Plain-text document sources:
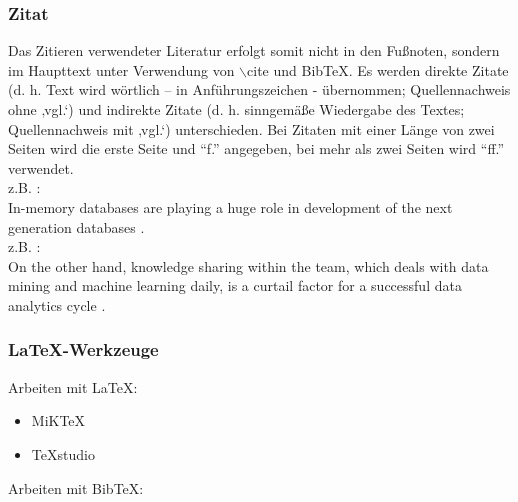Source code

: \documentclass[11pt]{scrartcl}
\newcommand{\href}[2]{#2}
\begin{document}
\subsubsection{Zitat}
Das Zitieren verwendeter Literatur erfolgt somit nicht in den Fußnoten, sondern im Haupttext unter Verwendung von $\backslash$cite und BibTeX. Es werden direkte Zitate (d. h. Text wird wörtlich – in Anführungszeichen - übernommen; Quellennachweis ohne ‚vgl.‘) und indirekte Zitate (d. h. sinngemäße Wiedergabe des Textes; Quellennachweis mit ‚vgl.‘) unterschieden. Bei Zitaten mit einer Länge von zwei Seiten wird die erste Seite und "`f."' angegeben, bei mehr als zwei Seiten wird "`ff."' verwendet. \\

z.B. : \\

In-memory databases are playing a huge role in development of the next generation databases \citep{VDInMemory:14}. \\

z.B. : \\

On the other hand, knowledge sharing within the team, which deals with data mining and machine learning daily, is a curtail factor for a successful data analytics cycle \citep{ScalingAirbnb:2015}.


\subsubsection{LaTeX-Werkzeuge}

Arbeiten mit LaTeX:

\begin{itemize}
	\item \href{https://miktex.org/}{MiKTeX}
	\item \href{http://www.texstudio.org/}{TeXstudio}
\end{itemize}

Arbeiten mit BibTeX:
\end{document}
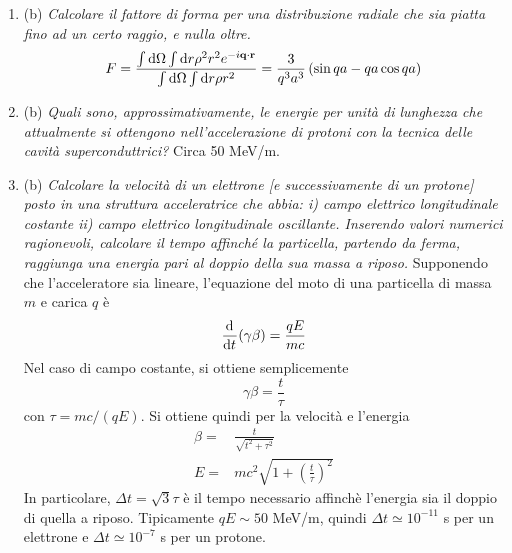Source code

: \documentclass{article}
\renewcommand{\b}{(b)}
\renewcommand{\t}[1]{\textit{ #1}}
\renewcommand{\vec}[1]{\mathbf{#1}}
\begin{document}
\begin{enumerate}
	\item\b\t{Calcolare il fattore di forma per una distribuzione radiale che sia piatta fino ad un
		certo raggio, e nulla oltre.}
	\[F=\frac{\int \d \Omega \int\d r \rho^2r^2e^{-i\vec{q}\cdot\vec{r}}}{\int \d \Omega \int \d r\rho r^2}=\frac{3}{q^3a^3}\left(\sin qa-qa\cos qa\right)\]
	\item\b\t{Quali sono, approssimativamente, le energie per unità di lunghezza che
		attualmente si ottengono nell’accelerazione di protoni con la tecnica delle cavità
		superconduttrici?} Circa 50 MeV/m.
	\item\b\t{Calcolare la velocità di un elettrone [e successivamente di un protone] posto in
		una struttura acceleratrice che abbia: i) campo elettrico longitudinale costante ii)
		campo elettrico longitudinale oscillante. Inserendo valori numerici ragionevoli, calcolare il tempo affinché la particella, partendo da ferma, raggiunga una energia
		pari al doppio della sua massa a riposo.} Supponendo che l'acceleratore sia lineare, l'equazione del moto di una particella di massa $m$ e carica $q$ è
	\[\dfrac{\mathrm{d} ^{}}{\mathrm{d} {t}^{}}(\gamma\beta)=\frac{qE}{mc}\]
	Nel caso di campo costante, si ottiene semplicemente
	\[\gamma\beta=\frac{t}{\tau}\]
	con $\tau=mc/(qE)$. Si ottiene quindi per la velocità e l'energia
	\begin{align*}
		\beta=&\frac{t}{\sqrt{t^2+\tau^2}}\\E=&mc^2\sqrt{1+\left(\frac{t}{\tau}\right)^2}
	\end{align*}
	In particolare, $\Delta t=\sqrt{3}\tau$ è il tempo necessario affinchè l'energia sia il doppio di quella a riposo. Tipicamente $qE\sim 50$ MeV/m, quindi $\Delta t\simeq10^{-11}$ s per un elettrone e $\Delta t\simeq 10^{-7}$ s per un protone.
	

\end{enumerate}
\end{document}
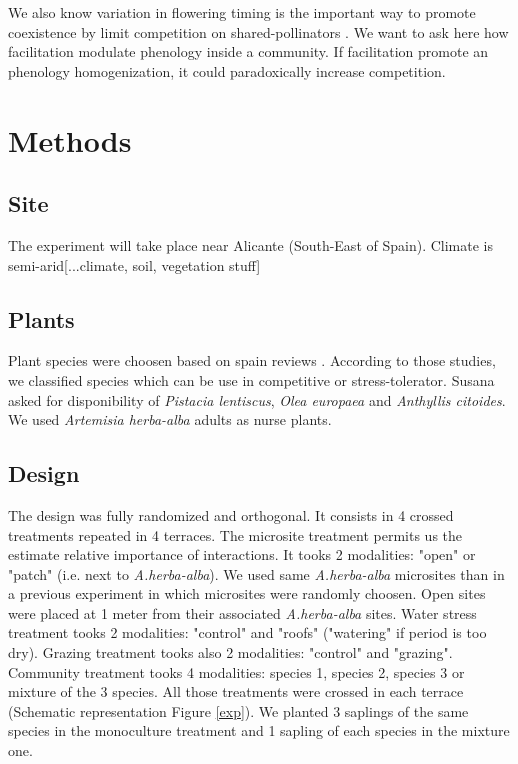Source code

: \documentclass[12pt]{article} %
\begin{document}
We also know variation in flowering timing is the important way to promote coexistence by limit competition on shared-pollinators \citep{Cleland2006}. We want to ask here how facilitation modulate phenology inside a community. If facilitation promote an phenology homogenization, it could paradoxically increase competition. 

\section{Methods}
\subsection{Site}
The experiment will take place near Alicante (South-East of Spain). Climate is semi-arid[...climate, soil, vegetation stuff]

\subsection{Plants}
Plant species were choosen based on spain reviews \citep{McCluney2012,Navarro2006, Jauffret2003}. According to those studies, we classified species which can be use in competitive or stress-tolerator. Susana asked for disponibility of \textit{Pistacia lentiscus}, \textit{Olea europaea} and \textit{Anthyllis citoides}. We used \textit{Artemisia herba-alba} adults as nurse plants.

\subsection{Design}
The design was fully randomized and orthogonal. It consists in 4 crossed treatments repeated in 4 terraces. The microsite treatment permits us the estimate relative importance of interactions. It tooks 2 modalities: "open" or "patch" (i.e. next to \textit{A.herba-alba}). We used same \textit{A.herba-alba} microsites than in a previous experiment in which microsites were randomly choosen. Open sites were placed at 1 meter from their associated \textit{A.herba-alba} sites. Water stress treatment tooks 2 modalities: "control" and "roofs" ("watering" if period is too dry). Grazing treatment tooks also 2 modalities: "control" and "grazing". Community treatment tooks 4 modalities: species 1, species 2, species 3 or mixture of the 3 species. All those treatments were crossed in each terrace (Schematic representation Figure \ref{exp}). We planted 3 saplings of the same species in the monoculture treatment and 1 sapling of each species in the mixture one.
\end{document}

■ **Assigned task**: Where a line above contains the word "protone", copy that line.

■ **Reply to the exercise**:
	\item\b\t{Calcolare la velocità di un elettrone [e successivamente di un protone] posto in
	In particolare, $\Delta t=\sqrt{3}\tau$ è il tempo necessario affinchè l'energia sia il doppio di quella a riposo. Tipicamente $qE\sim 50$ MeV/m, quindi $\Delta t\simeq10^{-11}$ s per un elettrone e $\Delta t\simeq 10^{-7}$ s per un protone.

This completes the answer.